# [WHAT YOU WILL DO]
Transcribe exactly, and only, the lines from the one containing "#### 🔸 (3) 啟動容器" through the end of the material.
────────
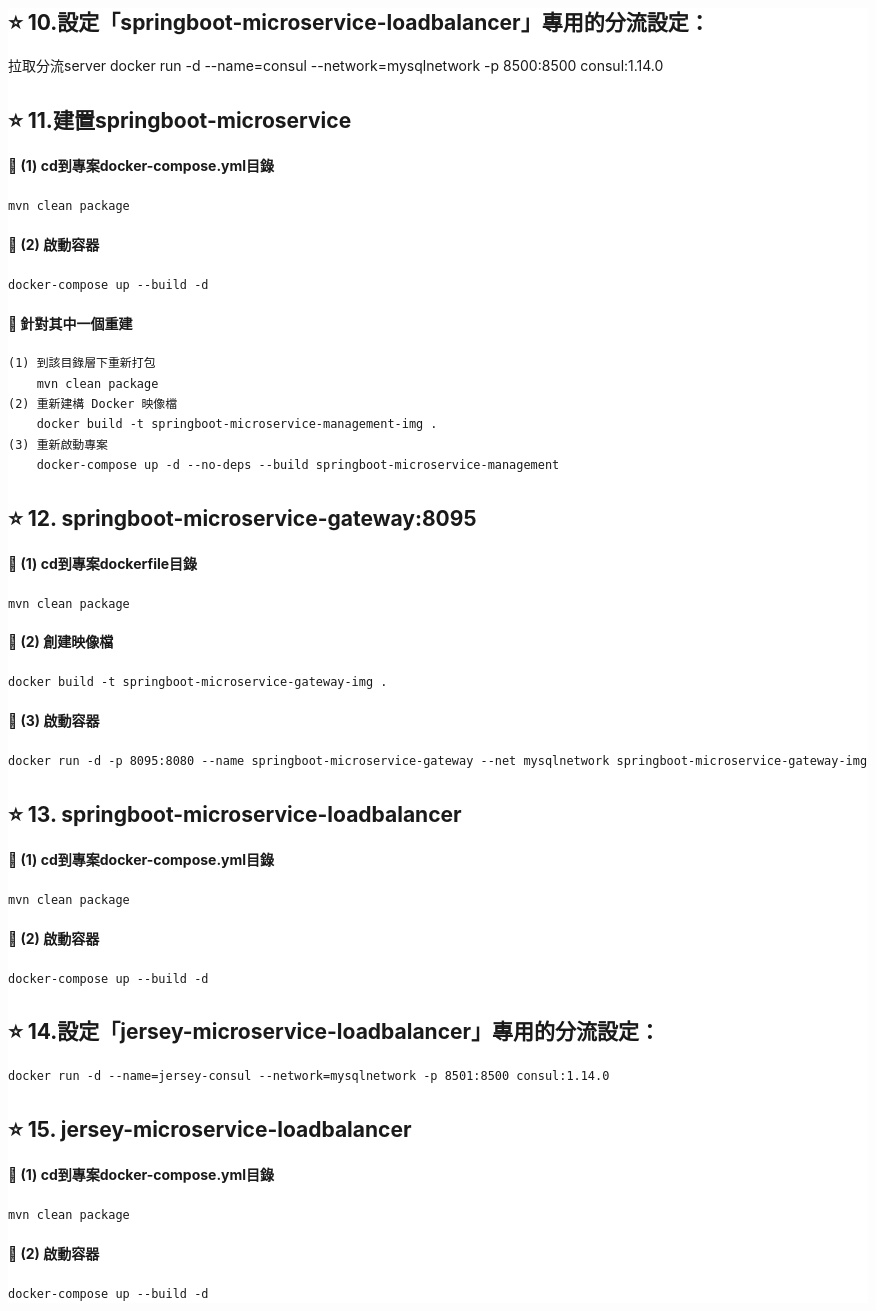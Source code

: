 

## ⭐ 10.設定「springboot-microservice-loadbalancer」專用的分流設定：
拉取分流server
	docker run -d --name=consul --network=mysqlnetwork -p 8500:8500 consul:1.14.0



## ⭐ 11.建置springboot-microservice
#### 🔸 (1) cd到專案docker-compose.yml目錄
	mvn clean package
#### 🔸 (2)  啟動容器
    docker-compose up --build -d
#### 🔺 針對其中一個重建
	(1) 到該目錄層下重新打包
		mvn clean package
	(2) 重新建構 Docker 映像檔
		docker build -t springboot-microservice-management-img .
	(3) 重新啟動專案	
		docker-compose up -d --no-deps --build springboot-microservice-management



## ⭐ 12. springboot-microservice-gateway:8095
#### 🔸 (1) cd到專案dockerfile目錄
	mvn clean package
#### 🔸 (2) 創建映像檔
    docker build -t springboot-microservice-gateway-img .
#### 🔸 (3) 啟動容器
    docker run -d -p 8095:8080 --name springboot-microservice-gateway --net mysqlnetwork springboot-microservice-gateway-img



## ⭐ 13. springboot-microservice-loadbalancer
#### 🔸 (1) cd到專案docker-compose.yml目錄
	mvn clean package
#### 🔸 (2)  啟動容器
    docker-compose up --build -d



## ⭐ 14.設定「jersey-microservice-loadbalancer」專用的分流設定：
	docker run -d --name=jersey-consul --network=mysqlnetwork -p 8501:8500 consul:1.14.0



## ⭐ 15. jersey-microservice-loadbalancer
#### 🔸 (1) cd到專案docker-compose.yml目錄
	mvn clean package
#### 🔸 (2)  啟動容器
    docker-compose up --build -d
────────
# [SOLUTION FOR THIS PROBLEM]
#### 🔸 (3) 啟動容器
    docker run -d -p 8095:8080 --name springboot-microservice-gateway --net mysqlnetwork springboot-microservice-gateway-img



## ⭐ 13. springboot-microservice-loadbalancer
#### 🔸 (1) cd到專案docker-compose.yml目錄
	mvn clean package
#### 🔸 (2)  啟動容器
    docker-compose up --build -d



## ⭐ 14.設定「jersey-microservice-loadbalancer」專用的分流設定：
	docker run -d --name=jersey-consul --network=mysqlnetwork -p 8501:8500 consul:1.14.0



## ⭐ 15. jersey-microservice-loadbalancer
#### 🔸 (1) cd到專案docker-compose.yml目錄
	mvn clean package
#### 🔸 (2)  啟動容器
    docker-compose up --build -d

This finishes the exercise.